* [About this exercise]
All of the data that follows should be given again exactly, without its images.

* [Data shown]
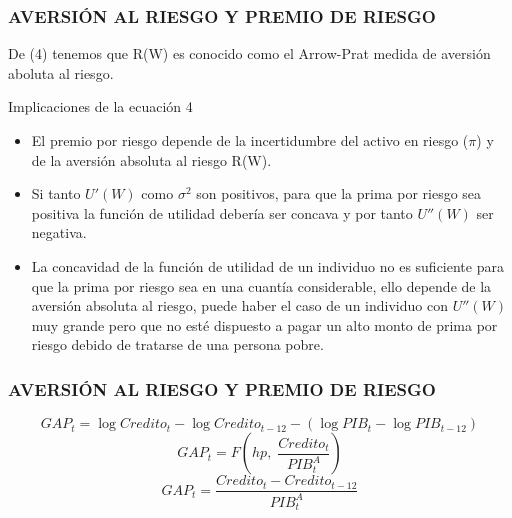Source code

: \documentclass[10pt, xcolor=table, x11names]{beamer}
\begin{document}
\begin{frame}
    \frametitle{AVERSIÓN AL RIESGO Y PREMIO DE RIESGO}
    De (4) tenemos que R(W) es conocido como el Arrow-Prat medida de aversión aboluta al riesgo.\\
    
    \begin{block} {Implicaciones de la ecuación 4}
       \begin{itemize}
           \item El premio por riesgo depende de la incertidumbre del activo en riesgo ($\pi $) y de la aversión absoluta al riesgo R(W). 
           \item Si tanto $U'(W) $ como $\sigma^{2}$ son positivos, para que la prima por riesgo sea positiva la función de utilidad debería ser concava y por tanto  $U''(W) $ ser negativa.
           \item La concavidad de la función de utilidad de un individuo no es suficiente para que la prima por riesgo sea en una cuantía considerable, ello depende de la aversión absoluta al riesgo, puede haber el caso de un individuo con $U''(W) $ muy grande pero que no esté dispuesto a pagar un alto monto de prima por riesgo debido de tratarse de una persona pobre.
       \end{itemize} 
    \end{block}	
    
\end{frame}

\begin{frame}
\frametitle{AVERSIÓN AL RIESGO Y PREMIO DE RIESGO}

\begin{equation*}
GAP_{t}=\log{Credito_{t}}-\log{Credito_{t-12}}-(\log{PIB_{t}}-\log{PIB_{t-12}})
\end{equation*}
\begin{equation*}
GAP_{t}=F(hp, \; \frac{Credito_{t}}{PIB_{t}^{A}})
\end{equation*}
\begin{equation*}
GAP_{t}=\frac{Credito_{t}-Credito_{t-12}}{PIB_{t}^{A}}
\end{equation*}
\end{frame}
\end{document}
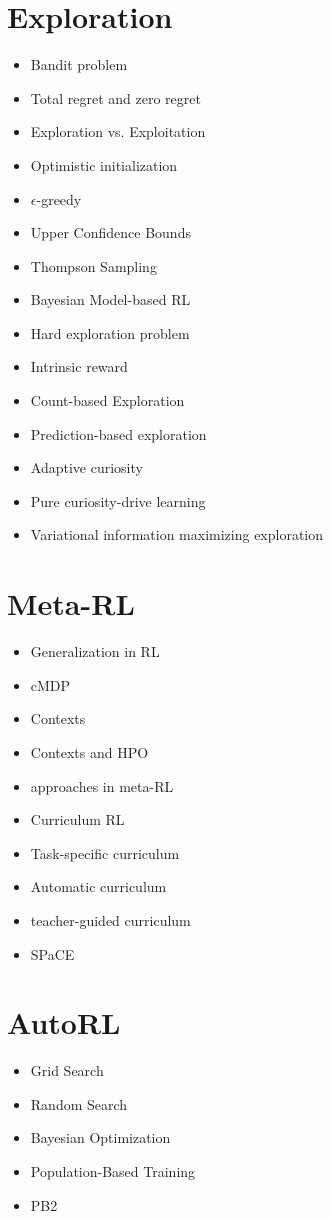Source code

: \documentclass[]{article}
\begin{document}
\section{Exploration}

\begin{itemize}
\itemsep-0.5em
    \item Bandit problem
    \item Total regret and zero regret
    \item Exploration vs. Exploitation
    \item Optimistic initialization
    \item $\epsilon$-greedy
    \item Upper Confidence Bounds
    \item Thompson Sampling
    \item Bayesian Model-based RL
    \item Hard exploration problem
    \item Intrinsic reward
    \item Count-based Exploration
    \item Prediction-based exploration
    \item Adaptive curiosity
    \item Pure curiosity-drive learning
    \item Variational information maximizing exploration
\end{itemize}

\section{Meta-RL}

\begin{itemize}
\itemsep-0.5em
    \item Generalization in RL
    \item cMDP
    \item Contexts
    \item Contexts and HPO
    \item approaches in meta-RL
    \item Curriculum RL
    \item Task-specific curriculum
    \item Automatic curriculum
    \item teacher-guided curriculum
    \item SPaCE
\end{itemize}

\section{AutoRL}

\begin{itemize}
\itemsep-0.5em
    \item Grid Search
    \item Random Search
    \item Bayesian Optimization
    \item Population-Based Training
    \item PB2
\end{itemize}
\end{document}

* [Response]
Source code

: \documentclass[10pt, xcolor=table, x11names]{beamer}
\begin{document}
\begin{frame}
    \frametitle{AVERSIÓN AL RIESGO Y PREMIO DE RIESGO}
    De (4) tenemos que R(W) es conocido como el Arrow-Prat medida de aversión aboluta al riesgo.\\
    
    \begin{block} {Implicaciones de la ecuación 4}
       \begin{itemize}
           \item El premio por riesgo depende de la incertidumbre del activo en riesgo ($\pi $) y de la aversión absoluta al riesgo R(W). 
           \item Si tanto $U'(W) $ como $\sigma^{2}$ son positivos, para que la prima por riesgo sea positiva la función de utilidad debería ser concava y por tanto  $U''(W) $ ser negativa.
           \item La concavidad de la función de utilidad de un individuo no es suficiente para que la prima por riesgo sea en una cuantía considerable, ello depende de la aversión absoluta al riesgo, puede haber el caso de un individuo con $U''(W) $ muy grande pero que no esté dispuesto a pagar un alto monto de prima por riesgo debido de tratarse de una persona pobre.
       \end{itemize} 
    \end{block}	
    
\end{frame}

\begin{frame}
\frametitle{AVERSIÓN AL RIESGO Y PREMIO DE RIESGO}

\begin{equation*}
GAP_{t}=\log{Credito_{t}}-\log{Credito_{t-12}}-(\log{PIB_{t}}-\log{PIB_{t-12}})
\end{equation*}
\begin{equation*}
GAP_{t}=F(hp, \; \frac{Credito_{t}}{PIB_{t}^{A}})
\end{equation*}
\begin{equation*}
GAP_{t}=\frac{Credito_{t}-Credito_{t-12}}{PIB_{t}^{A}}
\end{equation*}
\end{frame}
\end{document}
Source code

: \documentclass[]{article}
\begin{document}
\section{Exploration}

\begin{itemize}
\itemsep-0.5em
    \item Bandit problem
    \item Total regret and zero regret
    \item Exploration vs. Exploitation
    \item Optimistic initialization
    \item $\epsilon$-greedy
    \item Upper Confidence Bounds
    \item Thompson Sampling
    \item Bayesian Model-based RL
    \item Hard exploration problem
    \item Intrinsic reward
    \item Count-based Exploration
    \item Prediction-based exploration
    \item Adaptive curiosity
    \item Pure curiosity-drive learning
    \item Variational information maximizing exploration
\end{itemize}

\section{Meta-RL}

\begin{itemize}
\itemsep-0.5em
    \item Generalization in RL
    \item cMDP
    \item Contexts
    \item Contexts and HPO
    \item approaches in meta-RL
    \item Curriculum RL
    \item Task-specific curriculum
    \item Automatic curriculum
    \item teacher-guided curriculum
    \item SPaCE
\end{itemize}

\section{AutoRL}

\begin{itemize}
\itemsep-0.5em
    \item Grid Search
    \item Random Search
    \item Bayesian Optimization
    \item Population-Based Training
    \item PB2
\end{itemize}
\end{document}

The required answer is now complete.